Diabetes Diagnosis with Maximum Covariance Weighted Resilience Back Propagation Procedure
Olabode Olatubosun *
Department of Computer Science, Federal University of Technology, Akure, Nigeria.
Fasoranbaku Olusoga
Department of Statistics, Federal University of Technology, Akure, Nigeria.
Fagbuwagun Abayomi
Department of Computer Science, Federal University of Technology, Oye-Ekiti, Nigeria.

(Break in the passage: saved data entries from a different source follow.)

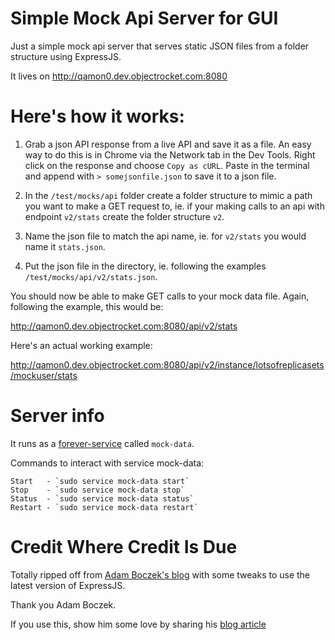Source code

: # Simple Mock Api Server for GUI

Just a simple mock api server that serves static JSON files from a folder structure using ExpressJS.

It lives on http://qamon0.dev.objectrocket.com:8080

# Here's how it works:

1. Grab a json API response from a live API and save it as a file.
An easy way to do this is in Chrome via the Network tab in the Dev Tools.
Right click on the response and choose `Copy as cURL`.
Paste in the terminal and append with `> somejsonfile.json` to save it to a json file.

2. In the `/test/mocks/api` folder create a folder structure to mimic a path you want to make a GET request to, ie. if your making calls to an api with endpoint `v2/stats` create the folder structure `v2`.

3. Name the json file to match the api name, ie. for `v2/stats` you would name it `stats.json`.

4. Put the json file in the directory, ie. following the examples `/test/mocks/api/v2/stats.json`.

You should now be able to make GET calls to your mock data file.  Again, following the example, this would be:

http://qamon0.dev.objectrocket.com:8080/api/v2/stats

Here's an actual working example:

http://qamon0.dev.objectrocket.com:8080/api/v2/instance/lotsofreplicasets/mockuser/stats

# Server info

It runs as a [forever-service](https://github.com/zapty/forever-service) called `mock-data`.

Commands to interact with service mock-data:

```
Start   - `sudo service mock-data start`
Stop    - `sudo service mock-data stop`
Status  - `sudo service mock-data status`
Restart - `sudo service mock-data restart`
```

# Credit Where Credit Is Due

Totally ripped off from [Adam Boczek's blog](https://coderwall.com/p/ss80vw) with some tweaks to use the latest version of ExpressJS.

Thank you Adam Boczek.

If you use this, show him some love by sharing his [blog article](http://twitter.com/share?url=https%3A%2F%2Fcoderwall.com%2Fp%2Fss80vw&via=coderwall&text=Using+Node.js+with+Express+as+a+Simple+API+Mock+Server+%23protip&related=&count=vertical&lang=en)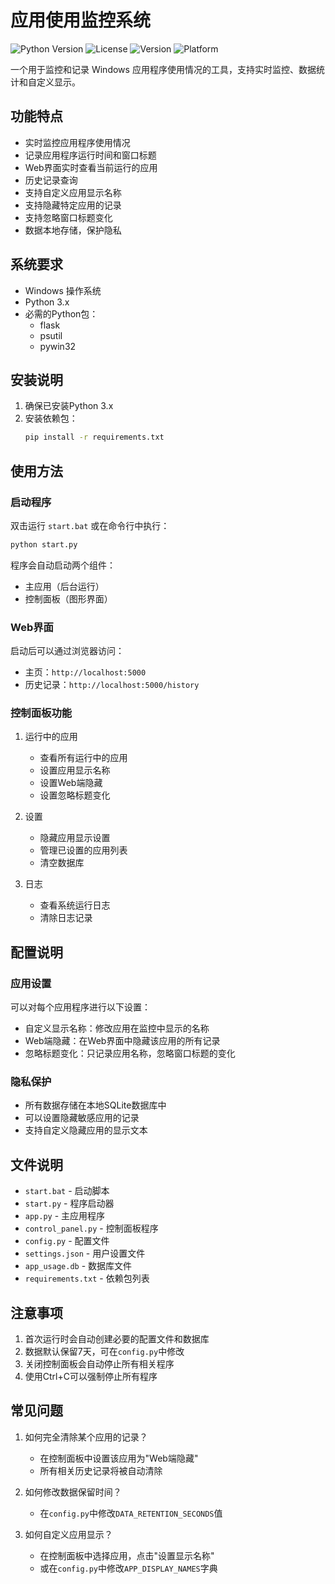 # 应用使用监控系统

![Python Version](https://img.shields.io/badge/python-3.x-blue)
![License](https://img.shields.io/badge/license-MIT-green)
![Version](https://img.shields.io/badge/version-1.0.0-blue)
![Platform](https://img.shields.io/badge/platform-Windows-lightgrey)

一个用于监控和记录 Windows 应用程序使用情况的工具，支持实时监控、数据统计和自定义显示。

## 功能特点

- 实时监控应用程序使用情况
- 记录应用程序运行时间和窗口标题
- Web界面实时查看当前运行的应用
- 历史记录查询
- 支持自定义应用显示名称
- 支持隐藏特定应用的记录
- 支持忽略窗口标题变化
- 数据本地存储，保护隐私

## 系统要求

- Windows 操作系统
- Python 3.x
- 必需的Python包：
  - flask
  - psutil
  - pywin32

## 安装说明

1. 确保已安装Python 3.x
2. 安装依赖包：
   ```bash
   pip install -r requirements.txt
   ```

## 使用方法

### 启动程序

双击运行 `start.bat` 或在命令行中执行：
```bash
python start.py
```

程序会自动启动两个组件：
- 主应用（后台运行）
- 控制面板（图形界面）

### Web界面

启动后可以通过浏览器访问：
- 主页：`http://localhost:5000`
- 历史记录：`http://localhost:5000/history`

### 控制面板功能

1. 运行中的应用
   - 查看所有运行中的应用
   - 设置应用显示名称
   - 设置Web端隐藏
   - 设置忽略标题变化

2. 设置
   - 隐藏应用显示设置
   - 管理已设置的应用列表
   - 清空数据库

3. 日志
   - 查看系统运行日志
   - 清除日志记录

## 配置说明

### 应用设置

可以对每个应用程序进行以下设置：
- 自定义显示名称：修改应用在监控中显示的名称
- Web端隐藏：在Web界面中隐藏该应用的所有记录
- 忽略标题变化：只记录应用名称，忽略窗口标题的变化

### 隐私保护

- 所有数据存储在本地SQLite数据库中
- 可以设置隐藏敏感应用的记录
- 支持自定义隐藏应用的显示文本

## 文件说明

- `start.bat` - 启动脚本
- `start.py` - 程序启动器
- `app.py` - 主应用程序
- `control_panel.py` - 控制面板程序
- `config.py` - 配置文件
- `settings.json` - 用户设置文件
- `app_usage.db` - 数据库文件
- `requirements.txt` - 依赖包列表

## 注意事项

1. 首次运行时会自动创建必要的配置文件和数据库
2. 数据默认保留7天，可在`config.py`中修改
3. 关闭控制面板会自动停止所有相关程序
4. 使用Ctrl+C可以强制停止所有程序

## 常见问题

1. 如何完全清除某个应用的记录？
   - 在控制面板中设置该应用为"Web端隐藏"
   - 所有相关历史记录将被自动清除

2. 如何修改数据保留时间？
   - 在`config.py`中修改`DATA_RETENTION_SECONDS`值

3. 如何自定义应用显示？
   - 在控制面板中选择应用，点击"设置显示名称"
   - 或在`config.py`中修改`APP_DISPLAY_NAMES`字典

*Author to whom correspondence should be addressed.
Abstract
This study presents Diabetes Diagnosis with Maximum Covariance Weighted Resilience Back Propagation Procedure. The Maximum covariance method is divided into three phases. A large number of candidate’s hidden units is considered by initializing their various weights with random values. Then the desired number of hidden units is selected amongst the candidates by using the maximum covariance. The weights feeding the output units are calculated with linear regression method. After the maximum covariance initialization, the network is trained with the resilient back propagation which is an adaptive training algorithm. The activation function in the hidden units is hyperbolic tangent function. Ten baseline variables includes, age, sex, body mass index, average blood pressure and six blood serum measurements, were obtained for each of n = 442 diabetes patients, as well as the response of interest, a quantitative measure of disease progression one year after baseline was used. The learning machine was trained, validated and tested. The result shows the algorithm is efficient in the diagnosis of who is a diabetic patient.
Keywords: Maximum covariance, back propagation, diabetes, hyperbolic and diagnosis.